In some cases, children are placed in institutions at all costs, while in others, they live at home while the child’s minister guides the parents and helps them learn a different parent-child relationship. There is no end to the worries about what is the right solution for the child.
So what do the people involved, those who have been victims of abuse and have been taken into the custody of the Child Guidance Center, think?
Dozens of times with a frying pan.”
Mara Muraoka (pseudonym, 25), who lived in a foster home until the age of 18 after being taken into care along with her two-year-old sister when she was in the sixth grade, recalls , “I had some bad times at the home, but it was 100 times more hellish at home.
My father was a man whose ‘hobby’ was domestic violence against my mother and abuse of his children. He would get angry at the slightest thing, and my sister and I were put on the floor on our hands and feet and beaten dozens of times on our buttocks and backs with a frying pan. I almost fainted from the pain and even became incontinent.
But if I put on clothes, the marks of the assault would not be visible. People around me did not notice, and I did not think to talk to anyone about it. If my father found out that I had talked to someone about it, not only would my mother and sister suffer worse, but also me. I was afraid of that.
The revelation of the severe abuse was the result of my sister’s “pregnancy” when she was in the second year of junior high school and sexual abuse by my father. ……
With the intervention of the Child Guidance Center, my sister received medical attention and entered a mother-child support facility with my mother. After her parents’ divorce was finalized, the sisters moved to a children’s home when their mentally ill mother was hospitalized. Ms. Muraoka graduated from a vocational school and began working in the welfare industry.

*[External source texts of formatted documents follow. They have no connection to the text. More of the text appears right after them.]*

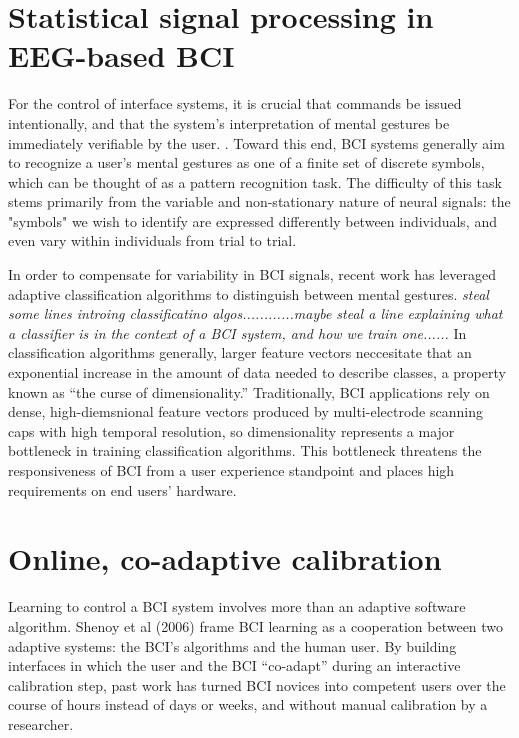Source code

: \section{Statistical signal processing in EEG-based BCI}

For the control of interface systems, it is crucial that commands be issued intentionally, and that the system's interpretation of mental gestures be immediately verifiable by the user. \cite{millan_combining_2010,ali_empirical_2014}. Toward this end, BCI systems generally aim to recognize a user's mental gestures as one of a finite set of discrete symbols, which can be thought of as a pattern recognition task. \cite{lotte_review_2007} The difficulty of this task stems primarily from the variable and non-stationary nature of neural signals: the "symbols" we wish to identify are expressed differently between individuals, and even vary within individuals from trial to trial. \cite{vidaurre_fully_2006,vidaurre_machine-learning-based_2011} 

In order to compensate for variability in BCI signals, recent work has leveraged adaptive classification algorithms to distinguish between mental gestures. \cite{lotte_review_2007,vidaurre_machine-learning-based_2011} \textit{steal some lines introing classificatino algos............maybe steal a line explaining what a classifier is in the context of a BCI system, and how we train one......} In classification algorithms generally, larger feature vectors neccesitate that an exponential increase in the amount of data needed to describe classes, a property known as ``the curse of dimensionality.'' \cite{jain_statistical_2000,raudys_small_1991} Traditionally, BCI applications rely on dense, high-diemsnional feature vectors produced by multi-electrode scanning caps with high temporal resolution, so dimensionality represents a major bottleneck in training classification algorithms. This bottleneck threatens the responsiveness of BCI from a user experience standpoint and places high requirements on end users' hardware.

\section{Online, co-adaptive calibration}

Learning to control a BCI system involves more than an adaptive software algorithm. Shenoy et al (2006) frame BCI learning as a cooperation between two adaptive systems: the BCI's algorithms and the human user. \cite{shenoy_towards_2006} By building interfaces in which the user and the BCI ``co-adapt'' during an interactive calibration step, past work has turned BCI novices into competent users over the course of hours instead of days or weeks, and without manual calibration by a researcher. \cite{vidaurre_fully_2006,vidaurre_co-adaptive_2011,vidaurre_machine-learning-based_2011}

Her older sister got married four years ago. Ms. Muraoka is now living modestly in public housing with her mother, who has recovered from her illness. Even so, the trauma of his violent past has not disappeared.

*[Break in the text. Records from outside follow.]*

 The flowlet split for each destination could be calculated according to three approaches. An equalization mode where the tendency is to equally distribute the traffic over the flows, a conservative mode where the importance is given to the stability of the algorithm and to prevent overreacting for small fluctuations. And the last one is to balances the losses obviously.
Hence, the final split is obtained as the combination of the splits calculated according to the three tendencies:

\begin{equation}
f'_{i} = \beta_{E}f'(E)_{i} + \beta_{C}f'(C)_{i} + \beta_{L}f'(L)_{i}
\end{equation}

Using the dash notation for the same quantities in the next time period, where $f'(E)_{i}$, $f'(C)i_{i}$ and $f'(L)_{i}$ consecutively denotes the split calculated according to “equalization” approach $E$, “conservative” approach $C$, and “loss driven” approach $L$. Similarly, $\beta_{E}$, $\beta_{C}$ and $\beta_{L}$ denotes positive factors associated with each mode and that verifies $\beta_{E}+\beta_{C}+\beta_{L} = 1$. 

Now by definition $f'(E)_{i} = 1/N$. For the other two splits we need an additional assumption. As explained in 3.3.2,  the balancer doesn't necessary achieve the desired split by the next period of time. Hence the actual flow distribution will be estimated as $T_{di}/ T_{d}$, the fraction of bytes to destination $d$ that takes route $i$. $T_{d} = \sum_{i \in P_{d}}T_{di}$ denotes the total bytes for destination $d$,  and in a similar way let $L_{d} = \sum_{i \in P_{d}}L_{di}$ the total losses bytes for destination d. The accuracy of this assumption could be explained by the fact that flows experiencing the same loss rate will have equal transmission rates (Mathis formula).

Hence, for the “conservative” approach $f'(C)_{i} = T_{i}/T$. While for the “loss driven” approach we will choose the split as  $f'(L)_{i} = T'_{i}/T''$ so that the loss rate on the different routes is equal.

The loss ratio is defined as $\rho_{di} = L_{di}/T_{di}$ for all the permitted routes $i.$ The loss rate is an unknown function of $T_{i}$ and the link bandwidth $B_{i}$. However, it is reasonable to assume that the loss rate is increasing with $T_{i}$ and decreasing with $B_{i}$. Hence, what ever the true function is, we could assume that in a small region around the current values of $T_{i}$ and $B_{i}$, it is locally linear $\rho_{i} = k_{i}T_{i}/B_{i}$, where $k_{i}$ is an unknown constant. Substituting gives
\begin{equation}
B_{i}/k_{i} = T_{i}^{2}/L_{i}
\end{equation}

There are people who say, “It is a parent’s love to beat a child, and my father’s iron fist made me an honest man,” but that is because they are already adults and are not afraid of their parents. I was scared of my father and followed him like a slave. I even thought, ‘If I die, it will be easier.

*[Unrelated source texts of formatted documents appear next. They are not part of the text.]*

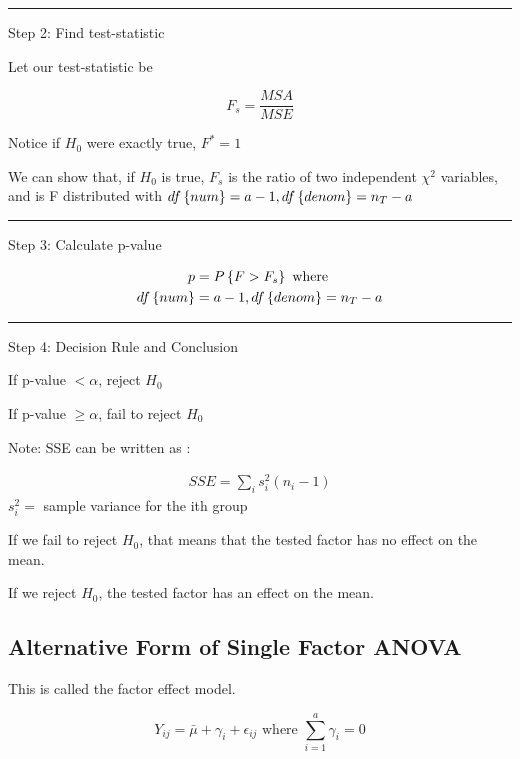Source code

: \documentclass[10pt]{article}
\newcommand{\define}[1]{\colorbox{Thistle2}{#1}}
\newcommand{\emphas}[1]{\colorbox{DarkSeaGreen2}{#1}}
\newcommand{\svar}[1]{s^2_{#1}} %
\newcommand{\err}[1]{\epsilon_{#1}}
\newcommand{\prob}[1]{P\left\{#1\right\}}
\newcommand{\drawline}{\noindent\rule{\linewidth}{0.1pt}}
\begin{document}
\begin{multicols}{3}
    \drawline
    
    Step 2: Find \emphas{test-statistic}

    Let our test-statistic be 

    \begin{equation*}
        F_s = \frac{MSA}{MSE}
    \end{equation*}

    Notice if $H_0$ were exactly true, $F^* = 1$

    We can show that, if $H_0$ is true, $F_s$ is the ratio of two independent $\chi^2$ variables, and is F distributed with $df\left\{num\right\} = a-1, df\left\{denom\right\}=n_T-a$

    \drawline

    Step 3: Calculate \emphas{p-value}

    \begin{align*}
        p & = \prob{F > F_s} \text{ where}\\
        \df{num} & = a-1, \df{denom} = n_T - a
    \end{align*}

    \drawline

    Step 4: \emphas{Decision Rule and Conclusion}

    If p-value $< \alpha$, reject $H_0$

    If p-value $\geq \alpha$, fail to reject $H_0$

    Note: SSE can be written as :

    \begin{align*}
        SSE = \sum_i \svar{i} (n_i - 1)
    \end{align*}
    $\svar{i} =$ sample variance for the ith group

    If we fail to reject $H_0$, that means that the tested factor has no effect on the mean.

    If we reject $H_0$, the tested factor has an effect on the mean.

    \subsection{Alternative Form of Single Factor ANOVA}

    This is called the \define{factor effect model}.

    \begin{equation}
        Y_{ij} = \bar \mu + \gamma_i + \err{ij} \text{ where } \sum^a_{i=1} \gamma_i = 0
    \end{equation}


\end{multicols}
\end{document}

It would be easier to die. I was an obstacle. My parents beat me because it was my fault, and I had no one on my side.
The case of Shinnosuke Abe, 47, former manager of the Giants, mentioned in Part I, has brought increased attention to child guidance centers and problems between parents and children. I would like to see a deeper understanding of child abuse so that the logic of powerful adults will not drive children, who have neither power nor money, a safe place to stay nor a place to run away, into a corner.